Una vez más, Isabel me animó a intentarlo. Me propuso instalarnos con los telescopios en Avenida del Mar, ofrecer observaciones a las personas y, al mismo tiempo, dar a conocer nuestros tours. Nos instalamos sin saber muy bien qué iba a pasar… y comenzaron a aparecer los primeros clientes.
Durante aproximadamente el primer año nuestro crecimiento fue principalmente gracias al boca a boca. Las personas vivían la experiencia, nos recomendaban y poco a poco comenzaron a llegar nuevos visitantes. En menos de un año, aquello que había comenzado como un proyecto paralelo ya se estaba convirtiendo en nuestro trabajo.
Hasta que un día, uno de nuestros seguidores de Instagram nos dio un consejo muy sencillo: “Oye, sube esto a TikTok”.

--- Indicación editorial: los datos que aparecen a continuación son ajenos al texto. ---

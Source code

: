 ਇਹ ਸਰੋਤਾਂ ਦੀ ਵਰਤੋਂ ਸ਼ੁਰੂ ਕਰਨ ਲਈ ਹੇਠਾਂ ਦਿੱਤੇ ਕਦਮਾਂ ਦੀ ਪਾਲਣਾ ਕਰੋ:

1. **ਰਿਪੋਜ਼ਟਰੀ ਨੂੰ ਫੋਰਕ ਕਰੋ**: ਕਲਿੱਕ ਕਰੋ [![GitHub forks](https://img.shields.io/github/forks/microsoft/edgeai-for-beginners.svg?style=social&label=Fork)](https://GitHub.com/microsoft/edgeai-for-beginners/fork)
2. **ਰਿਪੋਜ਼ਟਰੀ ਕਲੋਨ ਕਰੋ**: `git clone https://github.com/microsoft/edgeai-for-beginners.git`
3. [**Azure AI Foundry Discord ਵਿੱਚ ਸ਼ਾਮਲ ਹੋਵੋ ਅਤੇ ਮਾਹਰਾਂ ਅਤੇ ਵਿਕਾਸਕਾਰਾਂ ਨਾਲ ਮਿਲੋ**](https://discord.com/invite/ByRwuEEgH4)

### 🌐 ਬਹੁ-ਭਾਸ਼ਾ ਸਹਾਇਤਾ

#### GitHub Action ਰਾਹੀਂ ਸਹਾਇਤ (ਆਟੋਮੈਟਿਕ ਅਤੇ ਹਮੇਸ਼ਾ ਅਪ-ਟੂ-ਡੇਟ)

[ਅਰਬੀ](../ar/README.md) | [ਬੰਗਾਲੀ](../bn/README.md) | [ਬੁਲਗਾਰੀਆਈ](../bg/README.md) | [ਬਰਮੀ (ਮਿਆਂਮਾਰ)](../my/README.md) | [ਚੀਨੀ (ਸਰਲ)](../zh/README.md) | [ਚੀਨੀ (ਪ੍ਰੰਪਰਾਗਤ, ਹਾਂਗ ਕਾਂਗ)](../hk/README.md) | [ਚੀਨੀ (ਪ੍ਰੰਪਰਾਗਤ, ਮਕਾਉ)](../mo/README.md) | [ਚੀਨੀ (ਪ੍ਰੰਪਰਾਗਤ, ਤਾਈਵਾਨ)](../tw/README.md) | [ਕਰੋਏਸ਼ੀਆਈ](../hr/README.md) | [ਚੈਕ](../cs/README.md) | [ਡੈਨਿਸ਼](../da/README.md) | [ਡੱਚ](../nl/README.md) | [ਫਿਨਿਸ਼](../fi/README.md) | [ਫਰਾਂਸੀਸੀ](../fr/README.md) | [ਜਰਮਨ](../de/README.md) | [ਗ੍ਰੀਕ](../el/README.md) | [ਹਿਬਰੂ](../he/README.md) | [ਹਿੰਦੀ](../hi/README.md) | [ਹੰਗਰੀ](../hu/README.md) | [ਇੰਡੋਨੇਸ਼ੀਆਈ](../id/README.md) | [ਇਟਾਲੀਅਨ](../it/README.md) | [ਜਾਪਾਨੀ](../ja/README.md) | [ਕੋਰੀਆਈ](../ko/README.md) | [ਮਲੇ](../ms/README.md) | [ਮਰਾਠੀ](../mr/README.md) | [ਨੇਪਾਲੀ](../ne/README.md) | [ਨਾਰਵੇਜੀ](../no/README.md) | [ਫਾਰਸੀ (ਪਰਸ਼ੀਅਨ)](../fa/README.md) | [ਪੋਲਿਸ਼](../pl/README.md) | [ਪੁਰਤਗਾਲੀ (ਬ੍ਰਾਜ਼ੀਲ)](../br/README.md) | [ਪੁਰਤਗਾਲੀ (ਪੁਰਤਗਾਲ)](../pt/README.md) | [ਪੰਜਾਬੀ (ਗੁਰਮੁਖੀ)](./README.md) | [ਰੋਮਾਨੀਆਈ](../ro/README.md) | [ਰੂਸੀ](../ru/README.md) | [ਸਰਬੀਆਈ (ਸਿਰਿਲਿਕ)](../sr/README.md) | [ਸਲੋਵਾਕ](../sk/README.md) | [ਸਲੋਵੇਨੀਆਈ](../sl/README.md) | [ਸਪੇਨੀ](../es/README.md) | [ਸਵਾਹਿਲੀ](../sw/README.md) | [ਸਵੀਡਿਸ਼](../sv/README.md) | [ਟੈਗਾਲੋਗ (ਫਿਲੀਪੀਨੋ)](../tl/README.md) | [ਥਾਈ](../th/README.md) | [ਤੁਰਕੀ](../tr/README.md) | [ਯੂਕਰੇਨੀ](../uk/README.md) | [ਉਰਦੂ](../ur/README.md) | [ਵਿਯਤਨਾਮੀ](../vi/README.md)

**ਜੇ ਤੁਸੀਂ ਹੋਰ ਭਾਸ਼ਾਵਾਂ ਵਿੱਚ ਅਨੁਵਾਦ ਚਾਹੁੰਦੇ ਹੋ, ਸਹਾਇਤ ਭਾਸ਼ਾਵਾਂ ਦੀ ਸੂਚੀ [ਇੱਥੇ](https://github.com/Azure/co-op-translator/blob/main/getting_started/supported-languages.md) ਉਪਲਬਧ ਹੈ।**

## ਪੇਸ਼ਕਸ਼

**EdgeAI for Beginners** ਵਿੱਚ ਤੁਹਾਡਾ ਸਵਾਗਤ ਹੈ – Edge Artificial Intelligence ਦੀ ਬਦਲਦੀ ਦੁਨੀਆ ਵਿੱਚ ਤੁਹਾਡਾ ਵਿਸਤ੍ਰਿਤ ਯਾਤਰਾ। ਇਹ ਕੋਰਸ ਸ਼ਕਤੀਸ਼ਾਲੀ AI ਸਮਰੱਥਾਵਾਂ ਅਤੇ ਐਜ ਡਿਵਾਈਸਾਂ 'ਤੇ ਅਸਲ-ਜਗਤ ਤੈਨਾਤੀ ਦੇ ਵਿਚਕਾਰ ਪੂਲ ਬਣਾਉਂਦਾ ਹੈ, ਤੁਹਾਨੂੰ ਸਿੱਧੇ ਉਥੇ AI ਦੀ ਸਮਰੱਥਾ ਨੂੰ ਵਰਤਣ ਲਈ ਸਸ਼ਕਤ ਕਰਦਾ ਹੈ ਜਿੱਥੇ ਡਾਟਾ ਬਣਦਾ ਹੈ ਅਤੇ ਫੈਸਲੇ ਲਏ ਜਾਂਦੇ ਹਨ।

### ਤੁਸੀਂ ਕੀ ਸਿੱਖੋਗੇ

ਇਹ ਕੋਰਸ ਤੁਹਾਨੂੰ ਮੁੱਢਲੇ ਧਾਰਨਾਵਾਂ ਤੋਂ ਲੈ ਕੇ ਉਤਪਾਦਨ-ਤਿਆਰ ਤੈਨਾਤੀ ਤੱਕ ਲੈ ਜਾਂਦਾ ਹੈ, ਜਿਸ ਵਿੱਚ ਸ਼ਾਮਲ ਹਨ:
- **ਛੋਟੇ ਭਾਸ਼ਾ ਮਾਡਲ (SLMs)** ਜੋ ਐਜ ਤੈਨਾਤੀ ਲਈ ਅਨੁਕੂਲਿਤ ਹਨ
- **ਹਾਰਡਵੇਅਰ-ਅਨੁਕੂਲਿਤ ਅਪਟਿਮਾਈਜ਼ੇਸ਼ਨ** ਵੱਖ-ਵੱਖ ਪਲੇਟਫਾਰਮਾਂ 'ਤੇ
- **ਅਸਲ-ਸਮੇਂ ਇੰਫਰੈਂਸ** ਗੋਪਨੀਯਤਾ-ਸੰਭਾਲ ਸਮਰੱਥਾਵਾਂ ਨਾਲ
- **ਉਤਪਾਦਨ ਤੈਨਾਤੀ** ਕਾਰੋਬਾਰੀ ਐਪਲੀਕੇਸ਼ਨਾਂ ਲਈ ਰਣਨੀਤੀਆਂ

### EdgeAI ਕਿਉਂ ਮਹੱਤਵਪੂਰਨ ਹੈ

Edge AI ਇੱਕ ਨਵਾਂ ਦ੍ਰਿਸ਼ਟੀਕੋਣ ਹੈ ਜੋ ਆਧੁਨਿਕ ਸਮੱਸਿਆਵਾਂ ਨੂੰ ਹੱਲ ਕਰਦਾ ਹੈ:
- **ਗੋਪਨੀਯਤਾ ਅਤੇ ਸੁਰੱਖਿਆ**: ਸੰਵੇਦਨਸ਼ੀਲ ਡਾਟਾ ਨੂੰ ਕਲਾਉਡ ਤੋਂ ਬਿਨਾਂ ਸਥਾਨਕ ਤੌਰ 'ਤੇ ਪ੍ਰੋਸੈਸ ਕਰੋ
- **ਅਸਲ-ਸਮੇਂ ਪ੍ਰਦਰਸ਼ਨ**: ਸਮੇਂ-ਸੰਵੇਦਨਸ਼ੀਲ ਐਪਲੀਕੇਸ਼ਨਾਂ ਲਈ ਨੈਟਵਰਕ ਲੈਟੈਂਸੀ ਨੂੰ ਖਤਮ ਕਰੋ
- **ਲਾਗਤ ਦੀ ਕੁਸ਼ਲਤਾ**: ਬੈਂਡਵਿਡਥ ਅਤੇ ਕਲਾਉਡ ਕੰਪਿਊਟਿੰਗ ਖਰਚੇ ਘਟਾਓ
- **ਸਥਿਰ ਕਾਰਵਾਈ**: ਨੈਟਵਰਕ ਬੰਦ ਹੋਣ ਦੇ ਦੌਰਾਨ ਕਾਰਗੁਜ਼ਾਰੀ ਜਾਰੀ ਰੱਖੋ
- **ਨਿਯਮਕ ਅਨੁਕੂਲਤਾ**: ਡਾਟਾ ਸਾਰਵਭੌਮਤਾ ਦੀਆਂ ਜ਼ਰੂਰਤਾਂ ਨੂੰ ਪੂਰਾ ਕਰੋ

Le hicimos caso y el alcance del proyecto comenzó a crecer muchísimo. Empezamos a mostrar lo que realmente ocurría durante nuestros tours, nuestras observaciones y nuestro trabajo de astrofotografía. Así, cada vez más personas comenzaron a conocer Benjatelescopio, primero en Chile y luego también desde otros países.
Desde el comienzo tuvimos una idea clara: no queríamos que las personas solamente miraran por un telescopio. Queríamos entregar calidad de observación, enseñar astronomía, acercarlas al cosmos y permitirles llevarse fotografías de aquello que ellas mismas habían observado.
Con el tiempo fuimos incorporando nuevas ideas: astrofotografía a través del telescopio con celular, fotografía profesional, enseñanza de astrofotografía y nuevas formas de vivir y recordar la experiencia.
Hoy, cerca de cinco años después, nuestra comunidad se acerca al millón de seguidores, recibimos visitantes de Chile y de distintas partes del mundo y seguimos buscando constantemente nuevas maneras de innovar y mejorar nuestros tours.
Pero hay algo que no ha cambiado: seguimos disfrutando de enseñar astronomía y de ver la reacción de una persona cuando descubre algo en el cielo por primera vez.
Y pensar que todo comenzó con un taller de bicicletas, unos telescopios y las ideas de Isabel que nos animaron a intentarlo.